A Fixed Block Memory Allocator in C

David Lafreniere

5.00/5 (15 votes)

24 Dec 2018CPOL8 min read

32K

839

Unique allocator features improve performance and protect against heap fragmentation faults on any C or C++ project.

Download C_Allocator.zip - 23.2 KB

Introduction

In 1998, I wrote an article on fixed block memory allocators for Embedded Systems Programming magazine. I received $750 for the piece. Now, articles are written for free on websites such as Code Project. Oh, how times keep a-changin’.

One thing that hasn’t changed is the usefulness of fixed block allocators. It’s a no-no using the global heap on some devices. Throughout my career, I’ve written numerous fixed block memory allocators to provide high-speed dynamic-like allocation in memory constrained systems. A generic, well-designed fixed block allocator opens up application implementation possibilities by offering dynamic memory allocations in systems where heap usage is forbidden.

On Code Project, I’ve documented various C++ allocator implementations (see the Reference Articles section). This time, I’ll present a C language version with unique features suitable for embedded devices or otherwise.

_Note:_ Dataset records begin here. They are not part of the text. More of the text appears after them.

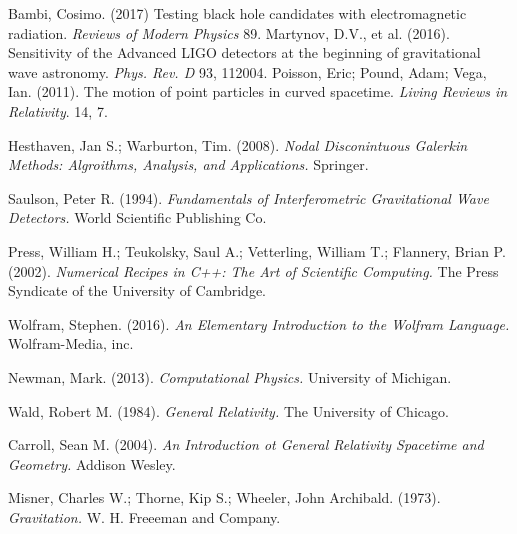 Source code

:  Bambi, Cosimo. (2017) Testing black hole candidates with electromagnetic radiation. {\em Reviews of Modern Physics} 89.
  Martynov, D.V., et al. (2016). Sensitivity of the Advanced LIGO detectors at the beginning of gravitational wave astronomy. {\em Phys. Rev. D} 93, 112004.
  Poisson, Eric; Pound, Adam; Vega, Ian. (2011). The motion of point particles in curved spacetime. {\em Living Reviews in Relativity}. 14, 7. 

 Hesthaven, Jan S.; Warburton, Tim. (2008). {\em Nodal Disconintuous Galerkin Methods: Algroithms, Analysis, and Applications.} Springer.

 Saulson, Peter R. (1994). {\em Fundamentals of Interferometric Gravitational Wave Detectors.} World Scientific Publishing Co.

 Press, William H.; Teukolsky, Saul A.; Vetterling, William T.; Flannery, Brian P. (2002). {\em Numerical Recipes in C++: The Art of Scientific Computing.} The Press Syndicate of the University of Cambridge.

 Wolfram, Stephen. (2016). {\em An Elementary Introduction to the Wolfram Language.} Wolfram-Media, inc.

 Newman, Mark. (2013). {\em Computational Physics.} University of Michigan.

Wald, Robert M. (1984). {\em General Relativity.} The University of Chicago.

Carroll, Sean M. (2004). {\em An Introduction ot General Relativity Spacetime and Geometry.} Addison Wesley.

Misner, Charles W.; Thorne, Kip S.; Wheeler, John Archibald. (1973). {\em Gravitation.} W. H. Freeeman and Company. 

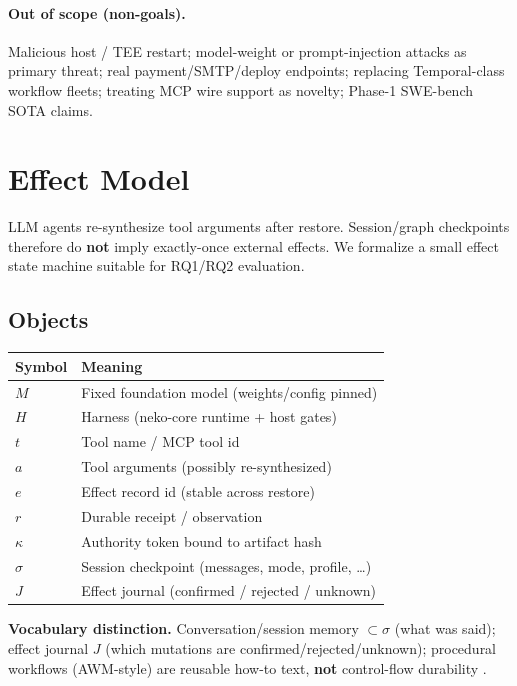 \documentclass[11pt,a4paper]{article}
\begin{document}
\paragraph{Out of scope (non-goals).}
Malicious host / TEE restart; model-weight or prompt-injection attacks as
primary threat; real payment/SMTP/deploy endpoints; replacing Temporal-class
workflow fleets; treating MCP wire support as novelty; Phase-1 SWE-bench
SOTA claims.

\section{Effect Model}
\label{sec:model}

LLM agents re-synthesize tool arguments after restore. Session/graph
checkpoints therefore do \textbf{not} imply exactly-once external effects.
We formalize a small effect state machine suitable for RQ1/RQ2 evaluation.

\subsection{Objects}

\begin{center}
\begin{tabular}{@{}ll@{}}
\toprule
Symbol & Meaning \\
\midrule
$M$ & Fixed foundation model (weights/config pinned) \\
$H$ & Harness (neko-core runtime + host gates) \\
$t$ & Tool name / MCP tool id \\
$a$ & Tool arguments (possibly re-synthesized) \\
$e$ & Effect record id (stable across restore) \\
$r$ & Durable receipt / observation \\
$\kappa$ & Authority token bound to artifact hash \\
$\sigma$ & Session checkpoint (messages, mode, profile, \ldots) \\
$J$ & Effect journal (confirmed / rejected / unknown) \\
\bottomrule
\end{tabular}
\end{center}

\noindent\textbf{Vocabulary distinction.}
Conversation/session memory $\subset \sigma$ (what was said); effect
journal $J$ (which mutations are confirmed/rejected/unknown); procedural
workflows (AWM-style) are reusable how-to text, \textbf{not} control-flow
durability \cite{awm2025}.
\end{document}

The solution presented here will:

be faster than the global heap
be easy to use
be thread safe
support fixed block versions of malloc, free, realloc and calloc
use minimal code space
execute in fixed time
eliminate heap fragmentation memory faults
require no additional storage overhead (except for a few bytes of static memory)
handle memory alignment
automatically dispense variable block size based on demand (a la malloc)

Two simple C modules that dispense and reclaim memory will provide all of the aforementioned benefits, as I'll show.

CMake is used to create the build files. CMake is free and open-source software. Windows, Linux and other toolchains are supported. See the CMakeLists.txt file for more information.

See GitHub for latest source code:

A Fixed Block Memory Allocator in C - by David Lafreniere

Background

Custom fixed block memory allocators are used to solve at least two types of memory related problems. First, global heap allocations/deallocations can be slow and nondeterministic. You never know how long the memory manager is going to take. Secondly, to eliminate the possibility of a memory allocation fault caused by a fragmented heap – a valid concern, especially on mission-critical type systems.

Even if the system isn't considered mission-critical, some embedded systems are designed to run for weeks or years without a reboot. Depending on allocation patterns and heap implementation, long-term heap use can lead to heap faults.

fb_allocator

Each fb_allocator instance handles a single block size. The interface is shown below:

C++

void ALLOC_Init(void);
void ALLOC_Term(void);
void* ALLOC_Alloc(ALLOC_HANDLE hAlloc, size_t size);
void* ALLOC_Calloc(ALLOC_HANDLE hAlloc, size_t num, size_t size);
void ALLOC_Free(ALLOC_HANDLE hAlloc, void* pBlock);

ALLOC_Init() is called one time at startup and ALLOC_Term() at shutdown. Each of the remaining APIs operate in the same manner as the CRT counterparts; ALLOC_Alloc() allocates memory and ALLOC_Free() deallocates.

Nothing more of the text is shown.